The success of DEUCE was due to its program library of over 1000 programs and subroutines.

==Hardware characteristics==

===DEUCE Mark 0 and I===
- Clock rate
  1 MHz
- Word size
  32 bits
- High speed store
  384 words
- Arithmetic
   one 32-bit accumulator;
   one 64-bit accumulator that could be used also as two 32-bit accumulators.
   addition/subtraction
- 64 microseconds single length,
- 96 microseconds double precision
- Addition of a single-length number to a double-length number, with automatic sign extension, 64 microseconds.
   multiplication 2080 microseconds
   division 2112 microseconds
- magnetic drum 8192 words
   separate read heads and write heads
- Track read time 15 ms
- Head shift time 35 ms
- card reader
  speed 200 cards per minute
- card punch
  speed 100 cards per minute
- paper tape reader
  speed 850 character/second
   tape: 5, 7, 8-row tape.
   stopping time: ½ millisecond (m.s.)
   start time: 20 milliseconds
- paper tape punch
  speed 25 characters/second
   tape: 5 or 7 rows
- Software floating-point (average times)
   addition/subtraction 6 m.s.
   multiplication 5½ m.s.
   division 4½ m.s.

===DEUCE MARK II===
As for DEUCE Mark I.

A combined IBM 528 card reader and punch could read cards at 200 per minute, and punch at 100 cards per minute. When simultaneously started, the reader and punch ran at 100 cards per minute. Automatic conversion to and from 6-bit characters was provided.

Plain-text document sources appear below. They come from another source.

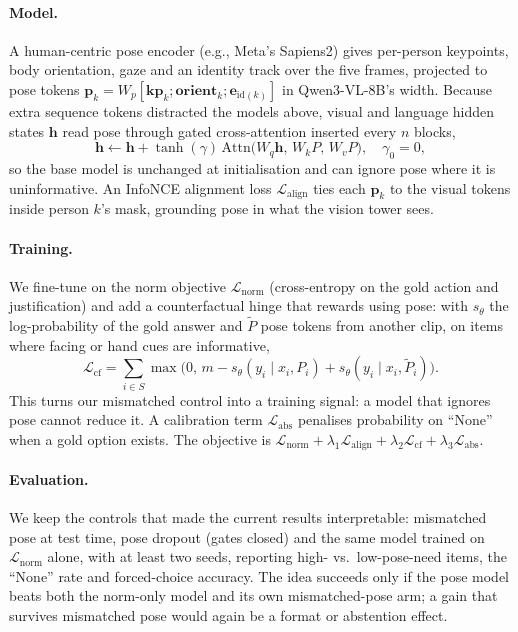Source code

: \paragraph{Model.}
A human-centric pose encoder (e.g., Meta's Sapiens2) gives per-person keypoints, body orientation, gaze and an identity track over the five frames, projected to pose tokens $\mathbf p_k=W_p[\mathbf{kp}_k;\mathbf{orient}_k;\mathbf e_{\mathrm{id}(k)}]$ in Qwen3-VL-8B's width. Because extra sequence tokens distracted the models above, visual and language hidden states $\mathbf h$ read pose through gated cross-attention inserted every $n$ blocks,
\begin{equation}
\mathbf h\leftarrow\mathbf h+\tanh(\gamma)\,\mathrm{Attn}\big(W_q\mathbf h,\,W_kP,\,W_vP\big),\quad\gamma_0=0,
\end{equation}
so the base model is unchanged at initialisation and can ignore pose where it is uninformative. An InfoNCE alignment loss $\mathcal L_{\mathrm{align}}$ ties each $\mathbf p_k$ to the visual tokens inside person $k$'s mask, grounding pose in what the vision tower sees.

\paragraph{Training.}
We fine-tune on the norm objective $\mathcal L_{\mathrm{norm}}$ (cross-entropy on the gold action and justification) and add a counterfactual hinge that rewards using pose: with $s_\theta$ the log-probability of the gold answer and $\tilde P$ pose tokens from another clip, on items where facing or hand cues are informative,
\begin{equation}
\mathcal L_{\mathrm{cf}}=\textstyle\sum_{i\in S}\max\big(0,\,m-s_\theta(y_i\mid x_i,P_i)+s_\theta(y_i\mid x_i,\tilde P_i)\big).
\end{equation}
This turns our mismatched control into a training signal: a model that ignores pose cannot reduce it. A calibration term $\mathcal L_{\mathrm{abs}}$ penalises probability on ``None'' when a gold option exists. The objective is $\mathcal L_{\mathrm{norm}}+\lambda_1\mathcal L_{\mathrm{align}}+\lambda_2\mathcal L_{\mathrm{cf}}+\lambda_3\mathcal L_{\mathrm{abs}}$.

\paragraph{Evaluation.}
We keep the controls that made the current results interpretable: mismatched pose at test time, pose dropout (gates closed) and the same model trained on $\mathcal L_{\mathrm{norm}}$ alone, with at least two seeds, reporting high- vs.\ low-pose-need items, the ``None'' rate and forced-choice accuracy. The idea succeeds only if the pose model beats both the norm-only model and its own mismatched-pose arm; a gain that survives mismatched pose would again be a format or abstention effect.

This mode was in addition to the programmed conversion provided by the Mark I DEUCE.

===DEUCE MARK IA AND IIA===
As above, with seven extra delay lines providing 224 words of high-speed store.

Notes:
The multiplier and divider were asynchronous.
Several integers could be multiplied in a single execution of the multiply instruction, by inserting integers in the multiplier or multiplicand registers during multiplication, and by extracting results during multiplication.

Other special effects included counting the bits in a word, and converting Binary Coded Decimal (BCD) to binary.

Similarly for division, which could be used for
converting integers to Binary Coded Decimal (BCD), and for
converting pounds, shillings, and pence to pence.